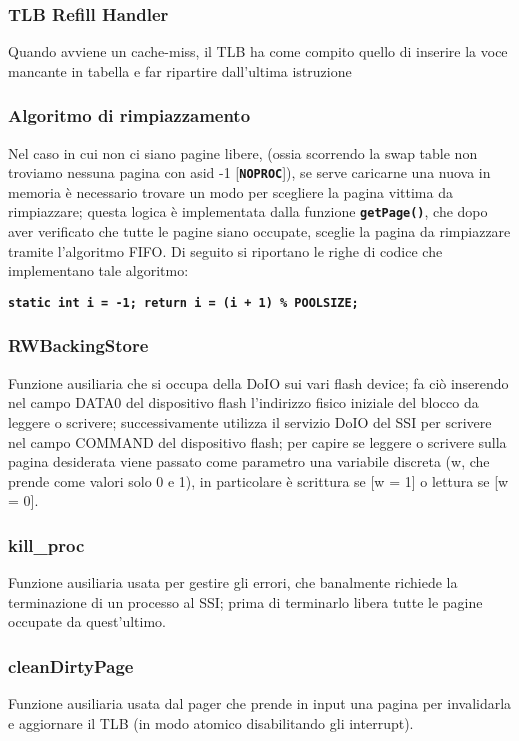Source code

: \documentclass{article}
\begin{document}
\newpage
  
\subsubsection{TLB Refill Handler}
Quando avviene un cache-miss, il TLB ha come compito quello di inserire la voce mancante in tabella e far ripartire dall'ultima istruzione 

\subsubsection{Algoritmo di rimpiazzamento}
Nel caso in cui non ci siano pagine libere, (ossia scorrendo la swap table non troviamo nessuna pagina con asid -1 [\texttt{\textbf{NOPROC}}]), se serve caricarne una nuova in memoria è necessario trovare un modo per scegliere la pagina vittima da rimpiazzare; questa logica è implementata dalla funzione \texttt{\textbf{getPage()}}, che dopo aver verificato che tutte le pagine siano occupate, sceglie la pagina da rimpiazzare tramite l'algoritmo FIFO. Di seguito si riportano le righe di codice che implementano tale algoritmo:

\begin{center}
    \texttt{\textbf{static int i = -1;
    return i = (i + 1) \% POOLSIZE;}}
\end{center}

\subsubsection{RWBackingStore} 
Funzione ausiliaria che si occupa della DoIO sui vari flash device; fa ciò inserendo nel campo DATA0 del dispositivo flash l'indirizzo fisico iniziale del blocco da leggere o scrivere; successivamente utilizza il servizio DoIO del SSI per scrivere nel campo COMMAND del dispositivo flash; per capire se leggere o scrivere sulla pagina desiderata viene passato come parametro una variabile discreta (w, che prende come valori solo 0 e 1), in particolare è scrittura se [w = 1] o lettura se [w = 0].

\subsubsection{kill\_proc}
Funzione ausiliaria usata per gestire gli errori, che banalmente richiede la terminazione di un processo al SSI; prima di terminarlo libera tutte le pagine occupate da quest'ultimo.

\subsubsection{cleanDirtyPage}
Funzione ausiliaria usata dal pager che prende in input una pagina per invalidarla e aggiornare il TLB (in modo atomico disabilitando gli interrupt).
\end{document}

════════

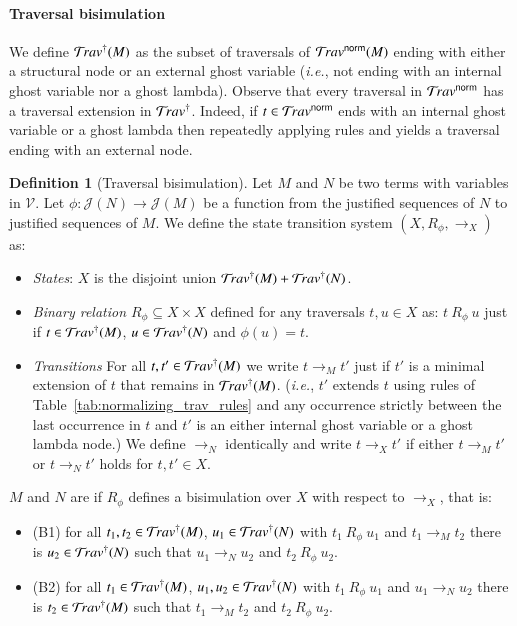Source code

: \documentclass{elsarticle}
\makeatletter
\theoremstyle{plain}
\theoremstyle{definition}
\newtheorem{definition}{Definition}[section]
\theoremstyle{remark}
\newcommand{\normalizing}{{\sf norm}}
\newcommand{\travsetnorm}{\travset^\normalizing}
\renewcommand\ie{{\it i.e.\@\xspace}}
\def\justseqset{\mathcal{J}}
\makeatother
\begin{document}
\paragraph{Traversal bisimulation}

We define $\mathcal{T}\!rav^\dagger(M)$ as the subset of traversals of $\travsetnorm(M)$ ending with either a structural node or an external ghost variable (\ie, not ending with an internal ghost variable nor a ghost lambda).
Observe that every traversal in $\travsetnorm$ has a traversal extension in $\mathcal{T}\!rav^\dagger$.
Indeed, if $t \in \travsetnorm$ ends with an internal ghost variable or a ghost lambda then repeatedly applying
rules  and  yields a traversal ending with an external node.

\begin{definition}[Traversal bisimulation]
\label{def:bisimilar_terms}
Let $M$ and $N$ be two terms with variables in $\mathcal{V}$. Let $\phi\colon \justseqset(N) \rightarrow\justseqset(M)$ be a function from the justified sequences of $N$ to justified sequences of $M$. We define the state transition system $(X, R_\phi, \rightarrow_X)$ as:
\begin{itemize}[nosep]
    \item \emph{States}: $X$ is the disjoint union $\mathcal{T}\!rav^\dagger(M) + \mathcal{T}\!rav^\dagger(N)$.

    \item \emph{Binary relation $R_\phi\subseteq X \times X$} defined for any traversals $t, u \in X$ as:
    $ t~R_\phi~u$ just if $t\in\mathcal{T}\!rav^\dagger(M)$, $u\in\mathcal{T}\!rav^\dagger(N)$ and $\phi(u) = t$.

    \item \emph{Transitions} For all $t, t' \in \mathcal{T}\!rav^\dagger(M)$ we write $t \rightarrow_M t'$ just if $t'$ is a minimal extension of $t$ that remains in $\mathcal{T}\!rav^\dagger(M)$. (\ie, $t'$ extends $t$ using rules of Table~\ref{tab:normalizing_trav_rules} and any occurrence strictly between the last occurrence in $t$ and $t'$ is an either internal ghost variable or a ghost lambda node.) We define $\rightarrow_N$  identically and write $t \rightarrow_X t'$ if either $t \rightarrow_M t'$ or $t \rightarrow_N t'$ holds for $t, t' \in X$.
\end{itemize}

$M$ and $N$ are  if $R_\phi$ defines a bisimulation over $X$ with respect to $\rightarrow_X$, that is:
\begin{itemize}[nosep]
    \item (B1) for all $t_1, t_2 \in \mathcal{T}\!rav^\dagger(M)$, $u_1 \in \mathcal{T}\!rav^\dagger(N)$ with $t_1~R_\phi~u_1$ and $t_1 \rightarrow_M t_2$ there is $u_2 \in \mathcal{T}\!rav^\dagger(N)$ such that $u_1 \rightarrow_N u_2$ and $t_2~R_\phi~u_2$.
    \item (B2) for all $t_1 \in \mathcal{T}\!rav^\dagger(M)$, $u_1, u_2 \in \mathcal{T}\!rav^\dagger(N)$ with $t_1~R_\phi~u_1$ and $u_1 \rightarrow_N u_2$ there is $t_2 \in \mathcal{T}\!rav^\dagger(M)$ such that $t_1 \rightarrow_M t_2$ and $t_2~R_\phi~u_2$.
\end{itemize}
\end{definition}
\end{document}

════════

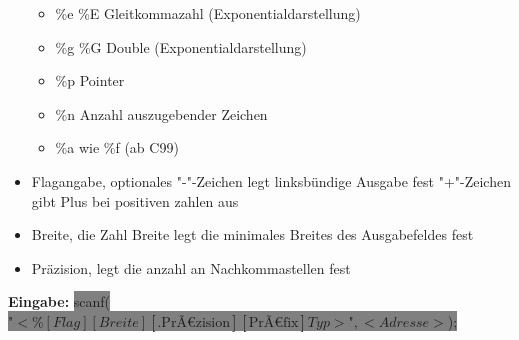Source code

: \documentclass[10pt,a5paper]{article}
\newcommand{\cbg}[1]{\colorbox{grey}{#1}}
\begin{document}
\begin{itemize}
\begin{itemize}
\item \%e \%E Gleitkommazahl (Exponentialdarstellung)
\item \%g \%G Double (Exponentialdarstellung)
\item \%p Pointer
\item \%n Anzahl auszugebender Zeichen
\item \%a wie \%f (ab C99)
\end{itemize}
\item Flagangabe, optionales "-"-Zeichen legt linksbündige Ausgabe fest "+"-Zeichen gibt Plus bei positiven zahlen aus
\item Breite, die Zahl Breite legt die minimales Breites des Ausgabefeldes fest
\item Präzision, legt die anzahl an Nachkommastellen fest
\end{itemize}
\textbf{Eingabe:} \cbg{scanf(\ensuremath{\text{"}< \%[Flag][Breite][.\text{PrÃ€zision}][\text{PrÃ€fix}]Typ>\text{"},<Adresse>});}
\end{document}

════════

* YOUR TASK: Where a line in the records above contains the string "fest", return that line.

* ANSWER FOR THE TASK:
\item Flagangabe, optionales "-"-Zeichen legt linksbündige Ausgabe fest "+"-Zeichen gibt Plus bei positiven zahlen aus
\item Breite, die Zahl Breite legt die minimales Breites des Ausgabefeldes fest
\item Präzision, legt die anzahl an Nachkommastellen fest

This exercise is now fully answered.